**Directions for this task**
Go to the line below containing "Barbell Push Press" and print exactly from there through the line containing "Row | 어깨 | 상체 | 중급 |", both included. Print nothing else.

**Source information**
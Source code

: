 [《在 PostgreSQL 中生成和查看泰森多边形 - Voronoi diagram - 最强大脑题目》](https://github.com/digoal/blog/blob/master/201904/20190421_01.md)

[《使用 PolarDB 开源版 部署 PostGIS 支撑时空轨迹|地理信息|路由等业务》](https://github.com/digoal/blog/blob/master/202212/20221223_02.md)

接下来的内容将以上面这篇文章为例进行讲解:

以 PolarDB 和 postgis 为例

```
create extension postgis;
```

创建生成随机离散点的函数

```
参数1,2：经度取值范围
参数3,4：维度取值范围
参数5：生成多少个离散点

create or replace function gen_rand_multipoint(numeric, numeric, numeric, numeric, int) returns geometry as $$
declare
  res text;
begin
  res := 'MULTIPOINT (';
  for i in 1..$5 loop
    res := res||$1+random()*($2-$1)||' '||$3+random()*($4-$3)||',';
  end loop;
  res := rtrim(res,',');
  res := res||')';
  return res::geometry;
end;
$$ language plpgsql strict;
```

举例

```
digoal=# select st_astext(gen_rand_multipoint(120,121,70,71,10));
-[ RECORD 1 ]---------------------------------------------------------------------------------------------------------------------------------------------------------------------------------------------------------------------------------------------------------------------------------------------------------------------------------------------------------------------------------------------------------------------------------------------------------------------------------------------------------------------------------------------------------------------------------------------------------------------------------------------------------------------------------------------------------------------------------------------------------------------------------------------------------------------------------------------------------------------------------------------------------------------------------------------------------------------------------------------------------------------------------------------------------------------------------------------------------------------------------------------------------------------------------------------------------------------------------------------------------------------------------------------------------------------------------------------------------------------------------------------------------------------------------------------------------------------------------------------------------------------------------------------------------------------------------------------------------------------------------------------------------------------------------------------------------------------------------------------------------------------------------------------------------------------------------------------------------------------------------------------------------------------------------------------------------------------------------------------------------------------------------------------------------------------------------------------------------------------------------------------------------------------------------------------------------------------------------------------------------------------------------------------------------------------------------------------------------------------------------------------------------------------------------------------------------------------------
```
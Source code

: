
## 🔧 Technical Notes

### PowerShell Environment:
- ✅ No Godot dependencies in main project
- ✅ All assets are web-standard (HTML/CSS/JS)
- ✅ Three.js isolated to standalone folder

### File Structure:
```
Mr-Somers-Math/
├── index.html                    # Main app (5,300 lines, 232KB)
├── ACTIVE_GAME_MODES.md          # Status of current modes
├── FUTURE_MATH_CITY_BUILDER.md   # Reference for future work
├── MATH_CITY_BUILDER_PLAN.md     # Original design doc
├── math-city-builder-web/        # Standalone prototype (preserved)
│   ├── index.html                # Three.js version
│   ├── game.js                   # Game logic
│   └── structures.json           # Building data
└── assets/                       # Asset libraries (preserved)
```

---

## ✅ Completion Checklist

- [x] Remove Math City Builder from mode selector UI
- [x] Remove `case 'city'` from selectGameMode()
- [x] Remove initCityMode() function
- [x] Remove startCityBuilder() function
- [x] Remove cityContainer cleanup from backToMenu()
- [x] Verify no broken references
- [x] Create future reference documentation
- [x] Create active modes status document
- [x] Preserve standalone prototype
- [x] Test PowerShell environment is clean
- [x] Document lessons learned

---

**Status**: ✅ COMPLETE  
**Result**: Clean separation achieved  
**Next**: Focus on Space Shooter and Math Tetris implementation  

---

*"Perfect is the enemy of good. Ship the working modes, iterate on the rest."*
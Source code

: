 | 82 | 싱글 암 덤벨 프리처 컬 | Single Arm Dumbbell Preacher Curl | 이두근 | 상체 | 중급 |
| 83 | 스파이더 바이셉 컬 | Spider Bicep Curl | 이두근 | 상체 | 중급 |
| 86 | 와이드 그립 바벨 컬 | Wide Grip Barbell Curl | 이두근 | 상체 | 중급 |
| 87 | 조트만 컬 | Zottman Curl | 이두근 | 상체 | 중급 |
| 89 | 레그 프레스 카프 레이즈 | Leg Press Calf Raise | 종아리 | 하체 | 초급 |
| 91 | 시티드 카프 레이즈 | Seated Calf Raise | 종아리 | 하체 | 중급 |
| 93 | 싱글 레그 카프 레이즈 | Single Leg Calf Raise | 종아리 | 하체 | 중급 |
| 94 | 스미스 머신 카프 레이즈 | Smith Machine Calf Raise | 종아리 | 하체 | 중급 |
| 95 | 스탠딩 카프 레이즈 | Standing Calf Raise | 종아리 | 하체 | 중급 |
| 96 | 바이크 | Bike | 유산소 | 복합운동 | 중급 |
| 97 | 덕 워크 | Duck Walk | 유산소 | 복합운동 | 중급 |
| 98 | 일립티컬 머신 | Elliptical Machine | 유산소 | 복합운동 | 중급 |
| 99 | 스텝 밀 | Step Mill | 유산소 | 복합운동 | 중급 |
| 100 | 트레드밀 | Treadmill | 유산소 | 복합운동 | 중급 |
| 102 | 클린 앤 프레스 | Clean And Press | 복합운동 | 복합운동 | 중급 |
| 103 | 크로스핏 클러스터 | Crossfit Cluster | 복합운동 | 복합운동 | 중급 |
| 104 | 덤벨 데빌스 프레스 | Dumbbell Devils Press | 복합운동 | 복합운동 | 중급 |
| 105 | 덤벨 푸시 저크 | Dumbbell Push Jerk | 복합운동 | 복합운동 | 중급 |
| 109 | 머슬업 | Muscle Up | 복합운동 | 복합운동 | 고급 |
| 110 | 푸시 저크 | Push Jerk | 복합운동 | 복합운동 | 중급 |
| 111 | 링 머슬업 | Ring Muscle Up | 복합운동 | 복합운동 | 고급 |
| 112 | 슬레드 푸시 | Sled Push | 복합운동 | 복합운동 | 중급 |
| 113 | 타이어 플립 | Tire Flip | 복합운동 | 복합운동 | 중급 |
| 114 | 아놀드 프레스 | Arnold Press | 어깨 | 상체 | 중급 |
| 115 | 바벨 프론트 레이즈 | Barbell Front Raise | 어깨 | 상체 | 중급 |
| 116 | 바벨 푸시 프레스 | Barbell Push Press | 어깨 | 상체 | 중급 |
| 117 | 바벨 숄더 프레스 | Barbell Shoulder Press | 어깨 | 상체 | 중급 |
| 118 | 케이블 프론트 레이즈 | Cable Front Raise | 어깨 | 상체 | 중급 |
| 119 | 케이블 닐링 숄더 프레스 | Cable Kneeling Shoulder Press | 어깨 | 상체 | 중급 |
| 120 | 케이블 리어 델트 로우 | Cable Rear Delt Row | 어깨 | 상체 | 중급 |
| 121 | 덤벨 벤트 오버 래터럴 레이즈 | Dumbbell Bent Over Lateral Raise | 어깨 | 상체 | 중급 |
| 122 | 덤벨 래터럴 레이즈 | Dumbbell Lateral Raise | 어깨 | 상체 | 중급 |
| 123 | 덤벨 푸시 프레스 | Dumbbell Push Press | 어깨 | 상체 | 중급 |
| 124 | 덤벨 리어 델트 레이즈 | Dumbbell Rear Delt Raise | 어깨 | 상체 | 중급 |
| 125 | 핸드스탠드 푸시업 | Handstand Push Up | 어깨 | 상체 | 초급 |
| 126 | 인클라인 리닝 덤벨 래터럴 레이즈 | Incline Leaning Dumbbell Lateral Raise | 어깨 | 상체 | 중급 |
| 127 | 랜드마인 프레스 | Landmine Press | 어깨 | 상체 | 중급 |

**Finished exercise**
| 116 | 바벨 푸시 프레스 | Barbell Push Press | 어깨 | 상체 | 중급 |
| 117 | 바벨 숄더 프레스 | Barbell Shoulder Press | 어깨 | 상체 | 중급 |
| 118 | 케이블 프론트 레이즈 | Cable Front Raise | 어깨 | 상체 | 중급 |
| 119 | 케이블 닐링 숄더 프레스 | Cable Kneeling Shoulder Press | 어깨 | 상체 | 중급 |
| 120 | 케이블 리어 델트 로우 | Cable Rear Delt Row | 어깨 | 상체 | 중급 |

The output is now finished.